GWTW had to be seen and the book had to be read before anyone learned anything about American history, say when you were about 16 and looking for entertainment. But we know when the actress who played Mammy accepted an Oscar, she talked about being a credit to her race. However, she was forced to sit in the back of the auditorium next to a kitchen.

@tena Def a chick flick and chick book. I took it everywhere with me when I was sixteen and raced through it never thinking of any larger meaning.

3 Likes

It’s a great movie—wonderful performances, great dramatic scenes, fabulous costumes by Walter Plunkett, and a superb and memorable score.

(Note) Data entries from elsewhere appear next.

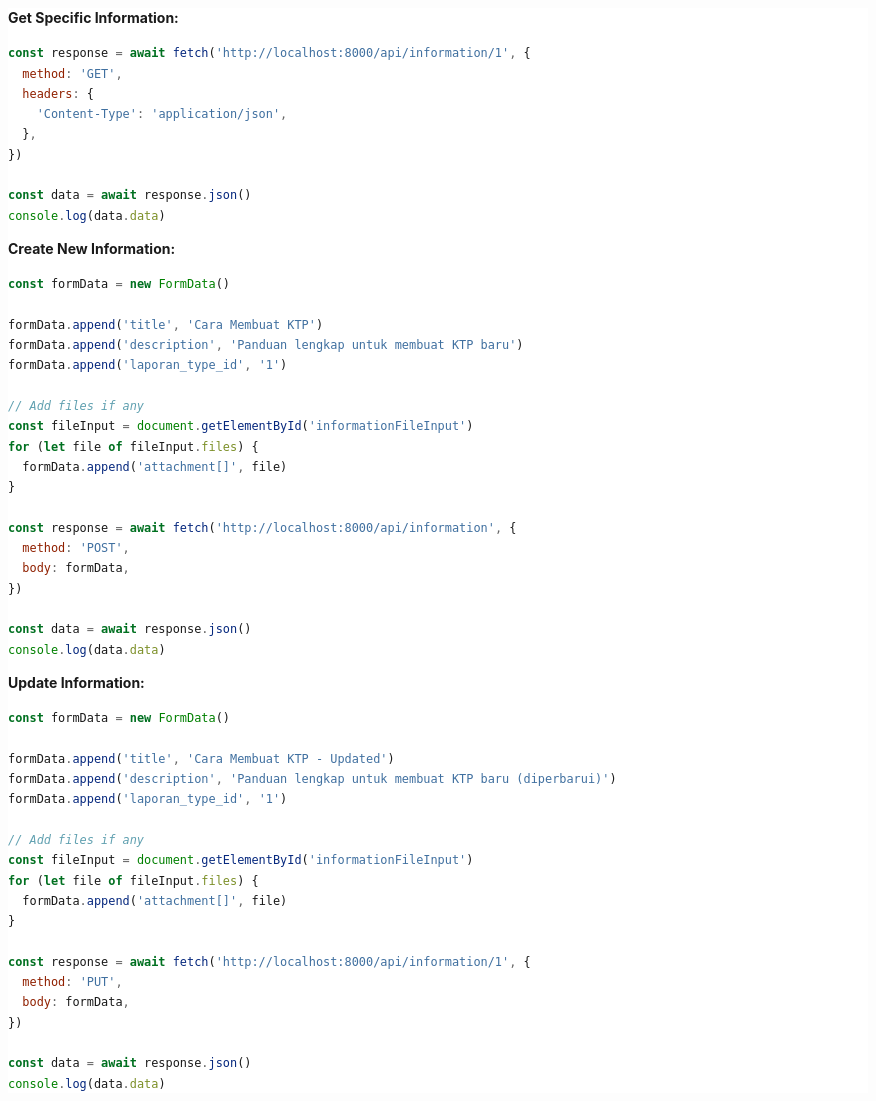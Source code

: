 **Get Specific Information:**

```javascript
const response = await fetch('http://localhost:8000/api/information/1', {
  method: 'GET',
  headers: {
    'Content-Type': 'application/json',
  },
})

const data = await response.json()
console.log(data.data)
```

**Create New Information:**

```javascript
const formData = new FormData()

formData.append('title', 'Cara Membuat KTP')
formData.append('description', 'Panduan lengkap untuk membuat KTP baru')
formData.append('laporan_type_id', '1')

// Add files if any
const fileInput = document.getElementById('informationFileInput')
for (let file of fileInput.files) {
  formData.append('attachment[]', file)
}

const response = await fetch('http://localhost:8000/api/information', {
  method: 'POST',
  body: formData,
})

const data = await response.json()
console.log(data.data)
```

**Update Information:**

```javascript
const formData = new FormData()

formData.append('title', 'Cara Membuat KTP - Updated')
formData.append('description', 'Panduan lengkap untuk membuat KTP baru (diperbarui)')
formData.append('laporan_type_id', '1')

// Add files if any
const fileInput = document.getElementById('informationFileInput')
for (let file of fileInput.files) {
  formData.append('attachment[]', file)
}

const response = await fetch('http://localhost:8000/api/information/1', {
  method: 'PUT',
  body: formData,
})

const data = await response.json()
console.log(data.data)
```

It’s also a work of complete fiction and not a history lesson in any way—except for the history of film-making.

2 Likes

While the story is riveting, Mitchell’s prose was deep purple. It’s really a very badly-written book of a great story, sort of like anything by Stephen King.

2 Likes

I read it 8 times when I was in the 6th grade. I had it almost memorized. hahahahaha

2 Likes

I hate Stephen King, never have been able to finish any one of his books, and yes Mitchell’s prose is purple, but I was 16 and not yet come across Edith Wharton or Nabokov or Joseph Mitchell’s New Yorker essays.

3 Likes

Three of my very favorite things!

Add in Willa Cather for “My Antonia” and you’ve got some of the best of the best.

2 Likes

And I’m not into that in any way. I’m a history buff.

1 Like

That’s OK, Lexington and Lee still have the chapel at Washington and Lee University. I attended a wedding there some years ago and was struck silent by the sight of Lee lying in effigy on his sarcophagus, front and center and up on a dais in the chapel where you would normally expect to find an altar. On top of that the apse where he lies was festooned with stars and bars flags and bunting and dramatically lit. It was so overwhelmingly the focal point of the space you couldn’t take your eyes off it.

1 Like

And they believe that if he’s someone the community commemorates, then he’s someone to emulate.

How many statues of Goering do you see?